■ What this task involves ■
The line with "## 2. Technischer Überblick", the line with "Die Datenbereitstellung erfolgt", and all lines between them in the material below: return these exactly, and no others.

■ Data supplied ■
########################################

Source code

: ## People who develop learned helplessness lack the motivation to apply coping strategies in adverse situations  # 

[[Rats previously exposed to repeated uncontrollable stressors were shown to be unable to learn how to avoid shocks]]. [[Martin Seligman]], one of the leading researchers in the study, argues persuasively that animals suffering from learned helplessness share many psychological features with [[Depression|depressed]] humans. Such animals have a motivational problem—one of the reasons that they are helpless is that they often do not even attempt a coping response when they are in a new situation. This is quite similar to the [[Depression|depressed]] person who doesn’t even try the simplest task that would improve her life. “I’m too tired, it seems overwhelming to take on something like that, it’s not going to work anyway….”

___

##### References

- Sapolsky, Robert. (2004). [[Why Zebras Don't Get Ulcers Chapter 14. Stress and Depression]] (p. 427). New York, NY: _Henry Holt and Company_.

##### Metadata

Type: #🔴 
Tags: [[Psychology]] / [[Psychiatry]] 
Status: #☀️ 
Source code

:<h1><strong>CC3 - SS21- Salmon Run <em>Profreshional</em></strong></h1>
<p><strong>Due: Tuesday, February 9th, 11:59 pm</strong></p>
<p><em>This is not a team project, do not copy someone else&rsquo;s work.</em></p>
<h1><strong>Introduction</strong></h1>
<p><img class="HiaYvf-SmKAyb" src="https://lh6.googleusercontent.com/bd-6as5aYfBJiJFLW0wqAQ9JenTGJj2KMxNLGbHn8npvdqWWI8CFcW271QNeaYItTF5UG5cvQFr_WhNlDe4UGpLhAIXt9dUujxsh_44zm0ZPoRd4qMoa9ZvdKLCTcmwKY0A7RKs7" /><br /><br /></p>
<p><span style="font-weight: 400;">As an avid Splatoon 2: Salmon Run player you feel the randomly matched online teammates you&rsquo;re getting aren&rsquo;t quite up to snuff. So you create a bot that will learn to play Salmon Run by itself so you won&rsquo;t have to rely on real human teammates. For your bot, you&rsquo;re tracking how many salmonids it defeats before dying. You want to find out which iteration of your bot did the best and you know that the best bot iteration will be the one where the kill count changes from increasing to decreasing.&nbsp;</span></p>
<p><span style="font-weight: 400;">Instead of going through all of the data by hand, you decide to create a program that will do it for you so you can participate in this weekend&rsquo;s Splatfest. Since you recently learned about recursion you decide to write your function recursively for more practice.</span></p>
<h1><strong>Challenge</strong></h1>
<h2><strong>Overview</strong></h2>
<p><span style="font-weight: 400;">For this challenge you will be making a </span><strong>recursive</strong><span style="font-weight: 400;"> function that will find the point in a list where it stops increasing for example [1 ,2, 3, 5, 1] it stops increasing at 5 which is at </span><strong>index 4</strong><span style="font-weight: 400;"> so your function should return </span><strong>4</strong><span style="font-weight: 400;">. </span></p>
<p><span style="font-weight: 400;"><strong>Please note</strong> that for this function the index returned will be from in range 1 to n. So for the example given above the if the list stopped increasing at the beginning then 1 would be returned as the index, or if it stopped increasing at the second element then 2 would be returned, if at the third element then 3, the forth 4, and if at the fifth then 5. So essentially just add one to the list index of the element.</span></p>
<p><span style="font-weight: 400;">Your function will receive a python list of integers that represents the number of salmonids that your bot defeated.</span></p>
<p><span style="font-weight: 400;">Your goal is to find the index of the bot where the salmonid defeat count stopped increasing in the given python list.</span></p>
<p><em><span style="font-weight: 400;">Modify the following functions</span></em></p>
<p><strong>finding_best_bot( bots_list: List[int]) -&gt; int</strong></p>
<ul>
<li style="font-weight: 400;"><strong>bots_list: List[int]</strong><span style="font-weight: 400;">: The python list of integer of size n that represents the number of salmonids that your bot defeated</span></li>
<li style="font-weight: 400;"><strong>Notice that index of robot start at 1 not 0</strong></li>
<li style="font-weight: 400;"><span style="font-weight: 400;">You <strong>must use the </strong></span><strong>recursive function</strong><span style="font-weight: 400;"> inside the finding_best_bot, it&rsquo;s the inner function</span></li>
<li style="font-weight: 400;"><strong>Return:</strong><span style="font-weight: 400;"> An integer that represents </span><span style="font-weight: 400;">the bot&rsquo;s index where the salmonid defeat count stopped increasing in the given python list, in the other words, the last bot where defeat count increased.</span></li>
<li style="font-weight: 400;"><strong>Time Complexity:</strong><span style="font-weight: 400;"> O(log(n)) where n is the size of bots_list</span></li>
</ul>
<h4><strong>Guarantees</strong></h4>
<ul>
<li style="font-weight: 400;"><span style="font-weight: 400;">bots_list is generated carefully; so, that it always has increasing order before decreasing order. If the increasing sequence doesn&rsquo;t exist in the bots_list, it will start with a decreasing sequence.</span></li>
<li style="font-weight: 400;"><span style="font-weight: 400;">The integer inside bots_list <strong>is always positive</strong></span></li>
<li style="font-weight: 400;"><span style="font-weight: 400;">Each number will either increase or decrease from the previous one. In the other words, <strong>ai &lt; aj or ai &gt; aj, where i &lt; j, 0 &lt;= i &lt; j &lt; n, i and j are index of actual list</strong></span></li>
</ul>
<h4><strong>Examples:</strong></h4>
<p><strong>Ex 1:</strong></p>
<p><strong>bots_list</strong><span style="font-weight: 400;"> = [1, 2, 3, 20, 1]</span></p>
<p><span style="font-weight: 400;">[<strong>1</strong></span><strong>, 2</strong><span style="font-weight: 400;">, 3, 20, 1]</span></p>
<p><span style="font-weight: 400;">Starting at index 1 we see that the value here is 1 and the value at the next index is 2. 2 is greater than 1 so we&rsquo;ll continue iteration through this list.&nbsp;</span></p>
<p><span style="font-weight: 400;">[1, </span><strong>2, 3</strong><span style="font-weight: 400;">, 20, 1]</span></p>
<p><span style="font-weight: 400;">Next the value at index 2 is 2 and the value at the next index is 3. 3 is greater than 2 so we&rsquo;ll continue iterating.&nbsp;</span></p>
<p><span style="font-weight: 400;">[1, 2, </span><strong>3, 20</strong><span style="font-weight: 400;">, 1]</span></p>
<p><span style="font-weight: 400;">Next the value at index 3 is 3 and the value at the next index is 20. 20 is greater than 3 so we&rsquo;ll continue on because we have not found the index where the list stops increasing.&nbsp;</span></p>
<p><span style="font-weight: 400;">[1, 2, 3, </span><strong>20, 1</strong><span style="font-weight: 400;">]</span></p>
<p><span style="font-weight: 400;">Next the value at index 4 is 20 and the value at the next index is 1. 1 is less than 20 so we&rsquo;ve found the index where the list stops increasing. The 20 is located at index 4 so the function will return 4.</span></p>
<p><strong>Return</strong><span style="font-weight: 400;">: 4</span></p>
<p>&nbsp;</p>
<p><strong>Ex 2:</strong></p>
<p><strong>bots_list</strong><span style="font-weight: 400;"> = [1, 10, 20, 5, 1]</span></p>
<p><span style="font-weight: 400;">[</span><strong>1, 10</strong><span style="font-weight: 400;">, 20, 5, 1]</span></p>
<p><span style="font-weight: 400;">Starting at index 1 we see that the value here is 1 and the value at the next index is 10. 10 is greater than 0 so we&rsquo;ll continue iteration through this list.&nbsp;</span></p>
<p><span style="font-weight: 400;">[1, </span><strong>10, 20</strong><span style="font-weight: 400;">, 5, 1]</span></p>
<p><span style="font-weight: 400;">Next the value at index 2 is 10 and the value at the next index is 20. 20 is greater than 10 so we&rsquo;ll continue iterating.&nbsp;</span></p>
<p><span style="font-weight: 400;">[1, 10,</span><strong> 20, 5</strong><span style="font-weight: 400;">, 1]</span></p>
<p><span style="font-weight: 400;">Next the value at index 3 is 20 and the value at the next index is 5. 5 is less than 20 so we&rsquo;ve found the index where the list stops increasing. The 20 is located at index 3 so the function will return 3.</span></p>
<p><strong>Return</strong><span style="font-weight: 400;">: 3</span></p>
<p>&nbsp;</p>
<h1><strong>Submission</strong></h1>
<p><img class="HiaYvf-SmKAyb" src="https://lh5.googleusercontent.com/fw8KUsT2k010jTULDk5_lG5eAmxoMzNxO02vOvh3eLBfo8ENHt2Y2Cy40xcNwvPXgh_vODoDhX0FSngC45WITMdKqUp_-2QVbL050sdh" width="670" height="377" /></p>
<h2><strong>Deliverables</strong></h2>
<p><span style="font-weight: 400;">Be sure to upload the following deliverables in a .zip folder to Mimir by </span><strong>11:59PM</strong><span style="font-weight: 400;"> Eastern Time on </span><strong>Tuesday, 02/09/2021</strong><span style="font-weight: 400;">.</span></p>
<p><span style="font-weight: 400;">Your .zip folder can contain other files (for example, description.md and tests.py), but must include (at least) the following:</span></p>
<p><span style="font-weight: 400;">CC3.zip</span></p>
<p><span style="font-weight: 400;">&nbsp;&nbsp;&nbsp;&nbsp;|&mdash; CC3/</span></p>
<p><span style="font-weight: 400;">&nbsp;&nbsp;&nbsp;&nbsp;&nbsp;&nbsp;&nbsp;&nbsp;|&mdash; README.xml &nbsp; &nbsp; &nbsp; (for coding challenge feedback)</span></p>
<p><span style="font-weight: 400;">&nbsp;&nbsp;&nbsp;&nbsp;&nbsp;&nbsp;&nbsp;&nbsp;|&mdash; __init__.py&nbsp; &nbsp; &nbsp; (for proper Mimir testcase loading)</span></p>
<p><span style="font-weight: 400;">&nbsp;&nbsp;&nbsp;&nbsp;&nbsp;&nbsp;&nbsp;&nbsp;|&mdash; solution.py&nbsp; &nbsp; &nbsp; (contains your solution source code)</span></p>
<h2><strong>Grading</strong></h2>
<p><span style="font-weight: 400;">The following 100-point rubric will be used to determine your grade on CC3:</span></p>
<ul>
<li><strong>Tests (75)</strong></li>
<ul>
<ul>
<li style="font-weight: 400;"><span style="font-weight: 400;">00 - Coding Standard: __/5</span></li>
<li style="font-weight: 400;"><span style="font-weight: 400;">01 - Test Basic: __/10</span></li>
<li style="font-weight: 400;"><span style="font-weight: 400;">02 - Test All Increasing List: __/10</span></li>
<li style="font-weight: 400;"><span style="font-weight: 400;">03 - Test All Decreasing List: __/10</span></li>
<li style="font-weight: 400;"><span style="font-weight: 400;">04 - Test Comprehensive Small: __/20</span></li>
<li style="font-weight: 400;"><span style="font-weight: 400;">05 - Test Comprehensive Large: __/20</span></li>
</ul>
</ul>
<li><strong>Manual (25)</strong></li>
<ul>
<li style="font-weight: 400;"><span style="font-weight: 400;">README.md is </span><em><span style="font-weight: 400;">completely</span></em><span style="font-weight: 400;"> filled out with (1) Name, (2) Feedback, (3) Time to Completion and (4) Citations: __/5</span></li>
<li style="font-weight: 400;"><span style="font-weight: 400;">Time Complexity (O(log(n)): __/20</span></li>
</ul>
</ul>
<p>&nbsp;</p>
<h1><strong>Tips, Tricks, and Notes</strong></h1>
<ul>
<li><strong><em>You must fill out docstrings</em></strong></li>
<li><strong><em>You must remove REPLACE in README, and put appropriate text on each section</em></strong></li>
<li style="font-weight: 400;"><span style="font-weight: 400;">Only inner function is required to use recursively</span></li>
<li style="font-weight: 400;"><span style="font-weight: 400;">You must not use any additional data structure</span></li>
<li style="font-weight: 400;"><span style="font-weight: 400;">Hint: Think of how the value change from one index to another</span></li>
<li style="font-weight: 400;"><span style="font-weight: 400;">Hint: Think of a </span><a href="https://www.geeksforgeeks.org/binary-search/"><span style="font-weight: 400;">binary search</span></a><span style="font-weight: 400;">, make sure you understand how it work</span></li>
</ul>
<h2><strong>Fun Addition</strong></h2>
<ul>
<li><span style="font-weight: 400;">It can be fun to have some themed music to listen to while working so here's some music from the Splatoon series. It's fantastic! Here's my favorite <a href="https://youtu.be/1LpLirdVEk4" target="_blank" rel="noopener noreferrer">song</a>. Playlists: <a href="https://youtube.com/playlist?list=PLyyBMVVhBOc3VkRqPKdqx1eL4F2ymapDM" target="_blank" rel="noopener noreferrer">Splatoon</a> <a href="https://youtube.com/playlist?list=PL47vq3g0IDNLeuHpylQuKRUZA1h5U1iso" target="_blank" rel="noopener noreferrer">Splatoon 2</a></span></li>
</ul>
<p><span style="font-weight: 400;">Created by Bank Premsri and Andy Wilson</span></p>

########################################

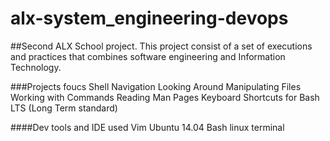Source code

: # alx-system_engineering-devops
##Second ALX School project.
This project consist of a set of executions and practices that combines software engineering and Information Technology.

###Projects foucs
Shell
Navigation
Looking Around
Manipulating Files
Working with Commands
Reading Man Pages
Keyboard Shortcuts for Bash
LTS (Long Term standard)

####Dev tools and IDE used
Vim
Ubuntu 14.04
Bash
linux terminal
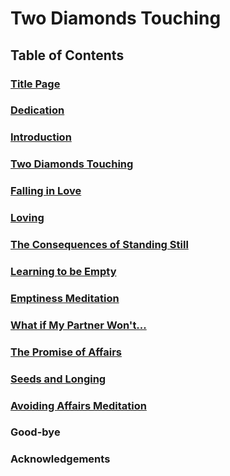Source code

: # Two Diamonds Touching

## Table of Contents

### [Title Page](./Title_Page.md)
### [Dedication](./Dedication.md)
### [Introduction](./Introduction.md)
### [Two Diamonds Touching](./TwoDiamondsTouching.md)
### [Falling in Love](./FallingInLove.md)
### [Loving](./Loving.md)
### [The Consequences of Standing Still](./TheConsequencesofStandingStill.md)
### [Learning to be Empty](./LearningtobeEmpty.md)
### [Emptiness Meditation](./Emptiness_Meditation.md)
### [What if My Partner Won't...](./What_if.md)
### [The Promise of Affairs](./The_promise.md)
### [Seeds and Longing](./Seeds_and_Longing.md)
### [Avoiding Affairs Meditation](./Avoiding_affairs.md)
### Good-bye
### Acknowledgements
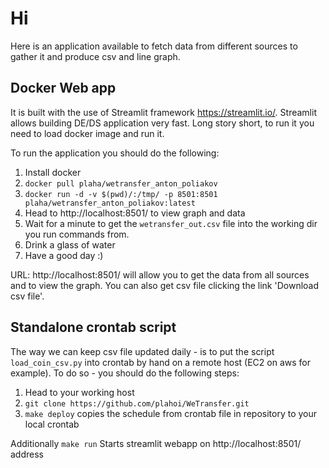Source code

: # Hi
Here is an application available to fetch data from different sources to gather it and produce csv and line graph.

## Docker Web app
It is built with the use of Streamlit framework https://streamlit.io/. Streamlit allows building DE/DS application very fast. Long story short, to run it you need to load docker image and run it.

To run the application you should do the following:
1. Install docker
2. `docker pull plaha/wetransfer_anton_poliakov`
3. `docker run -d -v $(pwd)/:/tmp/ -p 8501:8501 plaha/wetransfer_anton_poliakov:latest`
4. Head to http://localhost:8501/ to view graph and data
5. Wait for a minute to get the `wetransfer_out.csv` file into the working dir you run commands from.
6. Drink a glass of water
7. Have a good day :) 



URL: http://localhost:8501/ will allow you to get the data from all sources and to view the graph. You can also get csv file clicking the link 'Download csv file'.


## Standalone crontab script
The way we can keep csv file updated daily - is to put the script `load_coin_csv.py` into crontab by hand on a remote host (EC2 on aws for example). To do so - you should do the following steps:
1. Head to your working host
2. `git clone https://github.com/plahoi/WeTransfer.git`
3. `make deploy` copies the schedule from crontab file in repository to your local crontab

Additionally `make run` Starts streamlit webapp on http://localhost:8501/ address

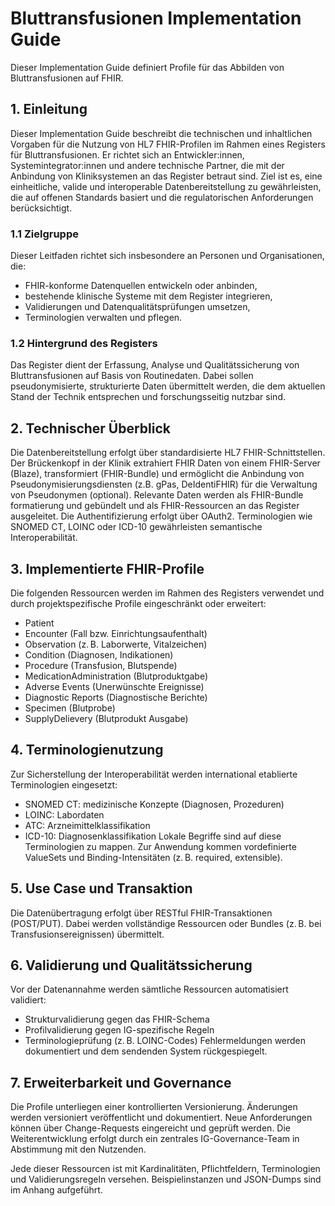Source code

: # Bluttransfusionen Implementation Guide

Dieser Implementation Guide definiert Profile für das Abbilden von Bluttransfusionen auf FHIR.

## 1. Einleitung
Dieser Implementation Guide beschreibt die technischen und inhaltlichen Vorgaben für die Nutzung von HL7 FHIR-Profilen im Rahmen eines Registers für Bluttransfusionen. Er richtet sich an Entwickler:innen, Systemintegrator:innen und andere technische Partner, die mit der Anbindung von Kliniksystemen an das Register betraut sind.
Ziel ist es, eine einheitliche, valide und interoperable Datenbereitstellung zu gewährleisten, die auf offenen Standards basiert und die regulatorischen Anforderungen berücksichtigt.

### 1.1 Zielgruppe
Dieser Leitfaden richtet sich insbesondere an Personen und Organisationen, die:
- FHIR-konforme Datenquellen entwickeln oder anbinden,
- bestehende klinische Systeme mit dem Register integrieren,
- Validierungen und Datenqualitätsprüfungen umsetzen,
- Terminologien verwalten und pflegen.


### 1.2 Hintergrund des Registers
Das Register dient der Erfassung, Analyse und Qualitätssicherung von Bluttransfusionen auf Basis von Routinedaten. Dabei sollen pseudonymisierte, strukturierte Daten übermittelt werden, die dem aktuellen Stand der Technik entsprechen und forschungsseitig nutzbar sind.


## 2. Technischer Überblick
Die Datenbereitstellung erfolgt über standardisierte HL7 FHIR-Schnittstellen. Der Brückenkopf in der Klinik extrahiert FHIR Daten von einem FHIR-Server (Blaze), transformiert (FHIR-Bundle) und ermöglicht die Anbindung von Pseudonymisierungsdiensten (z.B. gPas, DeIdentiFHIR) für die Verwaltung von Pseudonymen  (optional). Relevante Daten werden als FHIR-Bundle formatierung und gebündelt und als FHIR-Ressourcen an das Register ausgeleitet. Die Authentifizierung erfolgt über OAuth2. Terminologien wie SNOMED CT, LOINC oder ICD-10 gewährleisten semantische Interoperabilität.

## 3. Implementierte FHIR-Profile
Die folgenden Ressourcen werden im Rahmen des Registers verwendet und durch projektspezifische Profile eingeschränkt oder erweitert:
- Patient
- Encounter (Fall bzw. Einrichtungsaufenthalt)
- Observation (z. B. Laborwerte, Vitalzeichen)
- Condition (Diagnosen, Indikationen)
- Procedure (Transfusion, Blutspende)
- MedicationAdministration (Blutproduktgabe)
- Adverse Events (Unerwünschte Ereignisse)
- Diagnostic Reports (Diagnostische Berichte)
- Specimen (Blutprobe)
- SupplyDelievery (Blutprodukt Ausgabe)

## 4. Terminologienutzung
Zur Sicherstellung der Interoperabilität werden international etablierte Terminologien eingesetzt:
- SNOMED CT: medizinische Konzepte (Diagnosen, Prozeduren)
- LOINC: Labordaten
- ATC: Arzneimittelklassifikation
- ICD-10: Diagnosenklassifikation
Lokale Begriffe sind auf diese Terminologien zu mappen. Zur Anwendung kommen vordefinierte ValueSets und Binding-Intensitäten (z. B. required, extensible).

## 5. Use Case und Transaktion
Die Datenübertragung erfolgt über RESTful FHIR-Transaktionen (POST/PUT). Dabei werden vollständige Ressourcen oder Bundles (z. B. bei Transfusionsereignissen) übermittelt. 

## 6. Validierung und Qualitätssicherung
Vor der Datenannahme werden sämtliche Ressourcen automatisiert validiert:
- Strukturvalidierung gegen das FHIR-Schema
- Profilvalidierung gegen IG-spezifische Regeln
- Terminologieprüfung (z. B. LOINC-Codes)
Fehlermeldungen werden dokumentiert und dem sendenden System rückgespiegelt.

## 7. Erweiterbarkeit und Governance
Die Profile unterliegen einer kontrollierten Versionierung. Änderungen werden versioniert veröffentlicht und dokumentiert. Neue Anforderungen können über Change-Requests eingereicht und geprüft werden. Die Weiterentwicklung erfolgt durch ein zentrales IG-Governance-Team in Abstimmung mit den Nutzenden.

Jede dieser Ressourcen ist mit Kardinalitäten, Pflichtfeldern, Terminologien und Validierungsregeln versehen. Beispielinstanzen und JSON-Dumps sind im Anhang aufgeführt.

########################################

■ Result below ■
## 2. Technischer Überblick
Die Datenbereitstellung erfolgt über standardisierte HL7 FHIR-Schnittstellen. Der Brückenkopf in der Klinik extrahiert FHIR Daten von einem FHIR-Server (Blaze), transformiert (FHIR-Bundle) und ermöglicht die Anbindung von Pseudonymisierungsdiensten (z.B. gPas, DeIdentiFHIR) für die Verwaltung von Pseudonymen  (optional). Relevante Daten werden als FHIR-Bundle formatierung und gebündelt und als FHIR-Ressourcen an das Register ausgeleitet. Die Authentifizierung erfolgt über OAuth2. Terminologien wie SNOMED CT, LOINC oder ICD-10 gewährleisten semantische Interoperabilität.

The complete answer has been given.